Plain-text document sources:
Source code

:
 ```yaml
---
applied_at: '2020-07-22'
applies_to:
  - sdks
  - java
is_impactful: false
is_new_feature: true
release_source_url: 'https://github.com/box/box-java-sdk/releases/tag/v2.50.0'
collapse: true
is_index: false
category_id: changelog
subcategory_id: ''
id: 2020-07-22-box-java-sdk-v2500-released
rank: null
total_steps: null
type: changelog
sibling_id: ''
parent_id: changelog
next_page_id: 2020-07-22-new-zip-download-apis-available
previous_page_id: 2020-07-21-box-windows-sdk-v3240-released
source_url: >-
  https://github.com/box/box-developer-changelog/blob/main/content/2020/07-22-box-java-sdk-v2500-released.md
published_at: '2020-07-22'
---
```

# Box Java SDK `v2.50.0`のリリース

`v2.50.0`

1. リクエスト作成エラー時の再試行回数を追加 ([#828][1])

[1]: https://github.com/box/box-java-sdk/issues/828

==

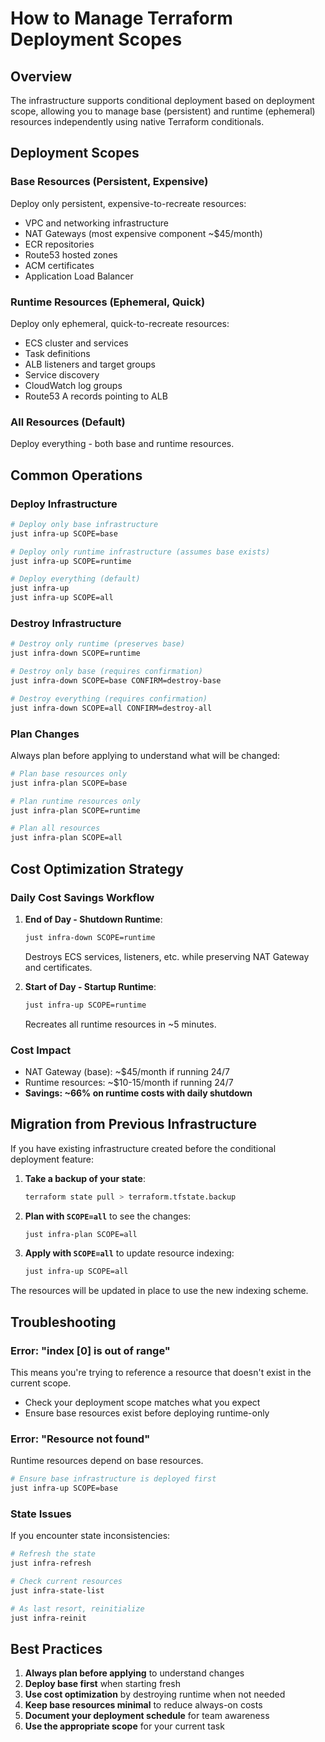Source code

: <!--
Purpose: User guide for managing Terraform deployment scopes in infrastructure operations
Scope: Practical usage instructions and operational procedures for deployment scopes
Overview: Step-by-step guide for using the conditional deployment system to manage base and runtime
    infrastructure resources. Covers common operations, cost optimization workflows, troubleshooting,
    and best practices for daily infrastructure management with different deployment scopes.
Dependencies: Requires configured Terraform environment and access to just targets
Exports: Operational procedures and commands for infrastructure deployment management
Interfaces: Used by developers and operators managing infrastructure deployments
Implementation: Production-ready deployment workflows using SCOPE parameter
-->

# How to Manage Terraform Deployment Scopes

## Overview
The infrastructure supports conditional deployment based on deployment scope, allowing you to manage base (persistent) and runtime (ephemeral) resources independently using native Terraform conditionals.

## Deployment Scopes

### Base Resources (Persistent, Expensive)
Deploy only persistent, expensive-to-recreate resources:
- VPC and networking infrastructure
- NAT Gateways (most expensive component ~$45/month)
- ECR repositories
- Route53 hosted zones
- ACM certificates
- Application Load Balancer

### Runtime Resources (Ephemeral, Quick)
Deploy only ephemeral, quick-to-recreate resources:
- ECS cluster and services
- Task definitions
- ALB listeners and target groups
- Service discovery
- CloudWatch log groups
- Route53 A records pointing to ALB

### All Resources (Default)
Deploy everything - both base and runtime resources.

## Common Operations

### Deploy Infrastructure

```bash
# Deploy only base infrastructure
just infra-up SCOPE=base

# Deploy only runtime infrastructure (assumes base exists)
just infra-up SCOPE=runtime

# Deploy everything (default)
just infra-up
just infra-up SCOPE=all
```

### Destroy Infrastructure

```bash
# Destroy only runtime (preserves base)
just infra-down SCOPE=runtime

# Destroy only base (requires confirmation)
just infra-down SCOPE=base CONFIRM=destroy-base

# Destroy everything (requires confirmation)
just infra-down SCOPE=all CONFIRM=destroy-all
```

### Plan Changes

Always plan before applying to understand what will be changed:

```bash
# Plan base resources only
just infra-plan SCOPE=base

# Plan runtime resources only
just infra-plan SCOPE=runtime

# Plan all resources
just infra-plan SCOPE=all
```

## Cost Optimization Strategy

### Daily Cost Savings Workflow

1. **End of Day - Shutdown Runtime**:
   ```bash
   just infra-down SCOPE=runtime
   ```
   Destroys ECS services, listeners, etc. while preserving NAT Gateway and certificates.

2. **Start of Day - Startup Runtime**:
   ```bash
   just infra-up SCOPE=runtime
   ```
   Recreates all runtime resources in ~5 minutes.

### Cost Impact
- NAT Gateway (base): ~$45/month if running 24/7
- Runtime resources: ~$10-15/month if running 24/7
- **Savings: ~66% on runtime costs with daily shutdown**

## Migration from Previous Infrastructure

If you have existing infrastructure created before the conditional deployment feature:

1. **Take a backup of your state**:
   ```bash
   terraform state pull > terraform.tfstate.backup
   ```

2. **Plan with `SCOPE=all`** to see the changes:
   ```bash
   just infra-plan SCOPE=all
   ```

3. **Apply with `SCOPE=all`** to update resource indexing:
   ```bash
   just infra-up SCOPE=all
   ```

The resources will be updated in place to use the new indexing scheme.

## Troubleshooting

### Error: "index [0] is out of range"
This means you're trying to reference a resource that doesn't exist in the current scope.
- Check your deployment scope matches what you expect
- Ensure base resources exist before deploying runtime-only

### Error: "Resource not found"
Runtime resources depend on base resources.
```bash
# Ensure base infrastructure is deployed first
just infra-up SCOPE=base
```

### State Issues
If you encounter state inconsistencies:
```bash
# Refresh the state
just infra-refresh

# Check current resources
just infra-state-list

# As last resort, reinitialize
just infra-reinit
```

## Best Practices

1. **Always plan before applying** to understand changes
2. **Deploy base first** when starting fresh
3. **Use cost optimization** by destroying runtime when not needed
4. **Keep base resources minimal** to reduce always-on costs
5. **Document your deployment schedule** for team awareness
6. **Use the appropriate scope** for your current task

## Task requirements
Look above for the line with "3. **Apply with"; retype exactly that line, every line after it up to the line with "This means you're", and that line too, nothing else.

## Output
3. **Apply with `SCOPE=all`** to update resource indexing:
   ```bash
   just infra-up SCOPE=all
   ```

The resources will be updated in place to use the new indexing scheme.

## Troubleshooting

### Error: "index [0] is out of range"
This means you're trying to reference a resource that doesn't exist in the current scope.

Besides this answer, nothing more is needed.